Politicians Point Fingers as Last Double Entendre Plant Closes

CHICAGO.  Arthur “Possum” Crudup is a big man, even though at 83 he is bent with age.  Still, the contrast between his stout frame and the tears rolling down his cheeks yesterday was a telling one that caused passersby to stop and look.  “They was always good to me,” he says as a security guard puts a padlock on the gates at the factory where he worked for six decades.  “I hate to see it end like this.”


A worker watches as the last naughty metaphor rolls off the assembly line.

The cause of Crudup’s sadness is the closing of the Eironeia Double Entendre Works, a rusting hulk of a plant that at one time employed over 150 men like him, but which is now scheduled for demolition as the company’s business has withered away to nothing.

“Used to be, you wanted to get something dirty into a song, you had to work at it–you know what I’m sayin’?” Crudup asks this reporter pointedly.  “Like ‘I wants to stick my pin in your cushion,’ or ‘I want to put my hot dog in your roll, baby.’  Nowadays, the kids just say ‘I wanna bleepin’ bleep you,’” he says with disgust.  “Ain’t no poetry in that.”

A “double entendre” is a word or phrase with two meanings, especially when one interpretation conveys a racy or suggestive connotation.  “The demand for double entendres varies inversely with the degree of censorship in a culture,” says Haywood Nostrand, a linguistic economist at the University of Iowa-Keokuk.  “When you can say anything you want and get away with it, demand drops to zero.”

Crudup got his start fashioning crudely suggestive lyrics for the Mississippi Sheiks, a guitar and fiddle group specializing in country blues.  “We was always coming up with lines like ‘I want to dig your potatoes, baby,’ or ‘I want to plant some rhubarb in your back pasture,’” he recalls wistfully.  “Them was good times, always had a pork chop on the table.”

His talent came to the attention of Irv Weinman, the founder of Eironeia who named his fledgling company after the stock character in ancient Greek drama who says one thing but means another.  “Mr. Weinman was always good to me,” Crudup recalls.  “If I was lonely and needed a woman, he gave me money, and when you got money, you gonna get you a woman.”
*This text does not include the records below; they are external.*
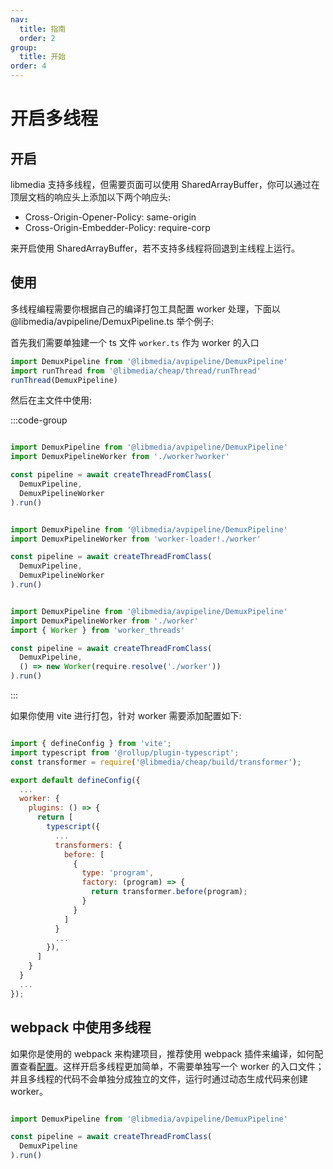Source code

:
 ```yaml
---
nav:
  title: 指南
  order: 2
group:
  title: 开始
order: 4
---
```


# 开启多线程

## 开启

libmedia 支持多线程，但需要页面可以使用 SharedArrayBuffer，你可以通过在顶层文档的响应头上添加以下两个响应头:

- Cross-Origin-Opener-Policy: same-origin
- Cross-Origin-Embedder-Policy: require-corp

来开启使用 SharedArrayBuffer，若不支持多线程将回退到主线程上运行。

## 使用

多线程编程需要你根据自己的编译打包工具配置 worker 处理，下面以 @libmedia/avpipeline/DemuxPipeline.ts 举个例子:

首先我们需要单独建一个 ts 文件 ```worker.ts``` 作为 worker 的入口

```javascript
import DemuxPipeline from '@libmedia/avpipeline/DemuxPipeline'
import runThread from '@libmedia/cheap/thread/runThread'
runThread(DemuxPipeline)
```

然后在主文件中使用:

:::code-group

```javascript [vite]

import DemuxPipeline from '@libmedia/avpipeline/DemuxPipeline'
import DemuxPipelineWorker from './worker?worker'

const pipeline = await createThreadFromClass(
  DemuxPipeline,
  DemuxPipelineWorker
).run()
```

```javascript [webpack]

import DemuxPipeline from '@libmedia/avpipeline/DemuxPipeline'
import DemuxPipelineWorker from 'worker-loader!./worker'

const pipeline = await createThreadFromClass(
  DemuxPipeline,
  DemuxPipelineWorker
).run()
```


```javascript [node]

import DemuxPipeline from '@libmedia/avpipeline/DemuxPipeline'
import DemuxPipelineWorker from './worker'
import { Worker } from 'worker_threads'

const pipeline = await createThreadFromClass(
  DemuxPipeline,
  () => new Worker(require.resolve('./worker'))
).run()
```

:::

如果你使用 vite 进行打包，针对 worker 需要添加配置如下:


```javascript [vite]

import { defineConfig } from 'vite';
import typescript from '@rollup/plugin-typescript';
const transformer = require('@libmedia/cheap/build/transformer');

export default defineConfig({
  ...
  worker: {
    plugins: () => {
      return [
        typescript({
          ...
          transformers: {
            before: [
              {
                type: 'program',
                factory: (program) => {
                  return transformer.before(program);
                }
              }
            ]
          }
          ...
        }),
      ]
    }
  }
  ...
});
```

## webpack 中使用多线程

如果你是使用的 webpack 来构建项目，推荐使用 webpack 插件来编译，如何配置查看[配置](./quick-start.md#webpack-插件)。这样开启多线程更加简单，不需要单独写一个 worker 的入口文件；并且多线程的代码不会单独分成独立的文件，运行时通过动态生成代码来创建 worker。

```javascript

import DemuxPipeline from '@libmedia/avpipeline/DemuxPipeline'

const pipeline = await createThreadFromClass(
  DemuxPipeline
).run()
```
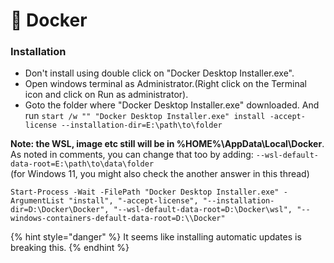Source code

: # 🐳 Docker

### Installation

* Don't install using double click on "Docker Desktop Installer.exe".
* Open windows terminal as Administrator.(Right click on the Terminal icon and click on Run as administrator).
* Goto the folder where "Docker Desktop Installer.exe" downloaded. And run `start /w "" "Docker Desktop Installer.exe" install -accept-license --installation-dir=E:\path\to\folder`

**Note: the WSL, image etc still will be in %HOME%\AppData\Local\Docker**. As noted in comments, you can change that too by adding: `--wsl-default-data-root=E:\path\to\data\folder`\
(for Windows 11, you might also check the another answer in this thread)

```
Start-Process -Wait -FilePath "Docker Desktop Installer.exe" -ArgumentList "install", "-accept-license", "--installation-dir=D:\Docker\Docker", "--wsl-default-data-root=D:\Docker\wsl", "--windows-containers-default-data-root=D:\\Docker"
```

{% hint style="danger" %}
It seems like installing automatic updates is breaking this.
{% endhint %}
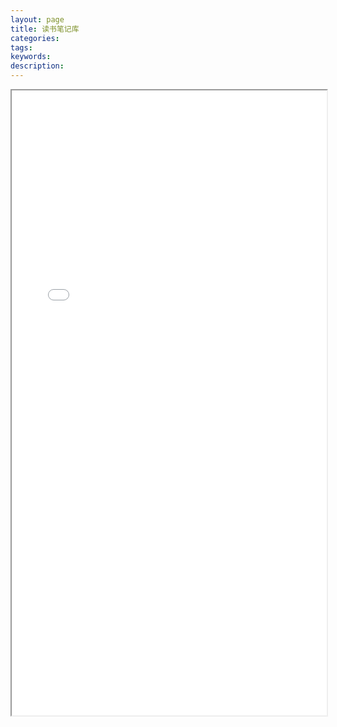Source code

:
 ```yaml
---
layout: page
title: 读书笔记库
categories:
tags:
keywords:
description:
---
```



<!-- <a class="list-group-item-lay pjaxlink" href="http://www.guofei.site/reading" target="reading">跳转：读书笔记库</a> -->


<iframe src="/reading/#/README" width="100%" height="1000em" marginwidth="10%"></iframe>
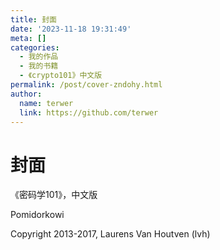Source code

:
 ```yaml
---
title: 封面
date: '2023-11-18 19:31:49'
meta: []
categories:
  - 我的作品
  - 我的书籍
  - 《crypto101》中文版
permalink: /post/cover-zndohy.html
author:
  name: terwer
  link: https://github.com/terwer
---
```



<!-- more -->




# 封面

《密码学101》，中文版

Pomidorkowi

Copyright 2013-2017, Laurens Van Houtven (lvh)
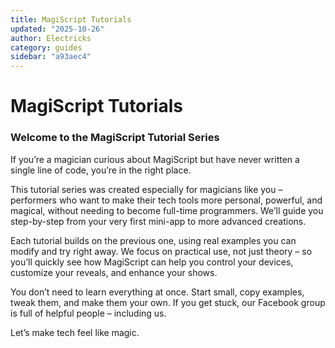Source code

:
 ```yaml
---
title: MagiScript Tutorials
updated: "2025-10-26"
author: Electricks
category: guides
sidebar: "a93aec4"
---
```


# MagiScript Tutorials

### Welcome to the MagiScript Tutorial Series

If you’re a magician curious about MagiScript but have never written a single line of code, you’re in the right place.

This tutorial series was created especially for magicians like you – performers who want to make their tech tools more personal, powerful, and magical, without needing to become full-time programmers. We’ll guide you step-by-step from your very first mini-app to more advanced creations.

Each tutorial builds on the previous one, using real examples you can modify and try right away. We focus on practical use, not just theory – so you’ll quickly see how MagiScript can help you control your devices, customize your reveals, and enhance your shows.

You don’t need to learn everything at once. Start small, copy examples, tweak them, and make them your own. If you get stuck, our Facebook group is full of helpful people – including us.

Let’s make tech feel like magic.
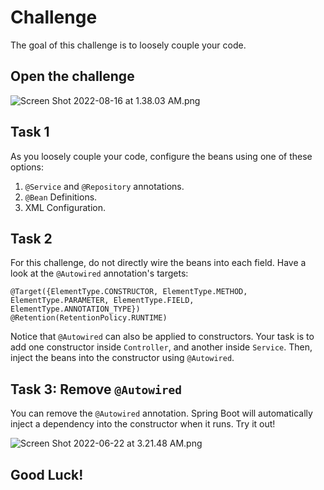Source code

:# Challenge
The goal of this challenge is to loosely couple your code.

## Open the challenge

![Screen Shot 2022-08-16 at 1.38.03 AM.png](https://firebasestorage.googleapis.com/v0/b/learnthepart-75aed.appspot.com/o/images%2F0a78ccf0-11c2-40e1-a2af-cd39d0aabdbf?alt=media&token=8c1451b3-6ee4-4156-bbec-676dd344c51a)

## Task 1

As you loosely couple your code, configure the beans using one of these options:

1. `@Service` and `@Repository` annotations.
2. `@Bean` Definitions.
3. XML Configuration.

## Task 2

For this challenge, do not directly wire the beans into each field. Have a look at the `@Autowired` annotation's targets:

```
@Target({ElementType.CONSTRUCTOR, ElementType.METHOD, ElementType.PARAMETER, ElementType.FIELD, ElementType.ANNOTATION_TYPE})
@Retention(RetentionPolicy.RUNTIME)
```
Notice that `@Autowired` can also be applied to constructors. Your task is to add one constructor inside `Controller`, and another inside `Service`. Then,  inject the beans into the constructor using `@Autowired`.

## Task 3: Remove `@Autowired`

You can remove the `@Autowired` annotation. Spring Boot will automatically inject a dependency into the constructor when it runs. Try it out!

![Screen Shot 2022-06-22 at 3.21.48 AM.png](https://firebasestorage.googleapis.com/v0/b/learnthepart-75aed.appspot.com/o/images%2Fc015204d-8191-487d-aa03-75d3be648df6?alt=media&token=6eadf818-b202-4a5b-a47c-983661fa67fc)


## Good Luck!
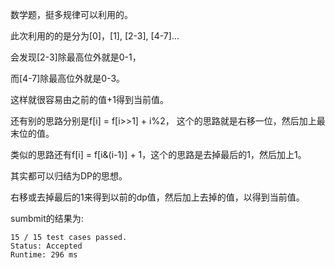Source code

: 数学题，挺多规律可以利用的。

此次利用的的是分为[0]，[1], [2-3], [4-7]...

会发现[2-3]除最高位外就是0-1，

而[4-7]除最高位外就是0-3。

这样就很容易由之前的值+1得到当前值。

还有别的思路分别是f[i] = f[i>>1] + i%2，
这个的思路就是右移一位，然后加上最末位的值。

类似的思路还有f[i] = f[i&(i-1)] + 1，这个的思路是去掉最后的1，然后加上1。

其实都可以归结为DP的思想。

右移或去掉最后的1来得到以前的dp值，然后加上去掉的值，以得到当前值。

sumbmit的结果为:
```
15 / 15 test cases passed.
Status: Accepted
Runtime: 296 ms
```

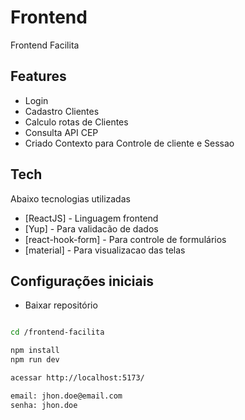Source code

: # Frontend

Frontend Facilita

## Features

- Login
- Cadastro Clientes
- Calculo rotas de Clientes
- Consulta API CEP
- Criado Contexto para Controle de cliente e Sessao

## Tech

Abaixo tecnologias utilizadas 

- [ReactJS] - Linguagem frontend
- [Yup] - Para validacão de dados
- [react-hook-form] - Para controle de formulários
- [material] - Para visualizacao das telas

## Configurações iniciais

- Baixar repositório

```sh

cd /frontend-facilita

npm install
npm run dev

acessar http://localhost:5173/

email: jhon.doe@email.com
senha: jhon.doe
```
“He told you to smoke his sausage?”

Local politicians pointed the finger at each other for the loss of jobs, with downstate Republicans blaming Democrats for a loosening of moral standards that made double entendres irrelevant.  “That’s bullshit,” said Chicago Mayor Lori Lightfoot, using an unsubtle metaphor that didn’t require interpretation.  “They’re just jealous because they only get single entendres.”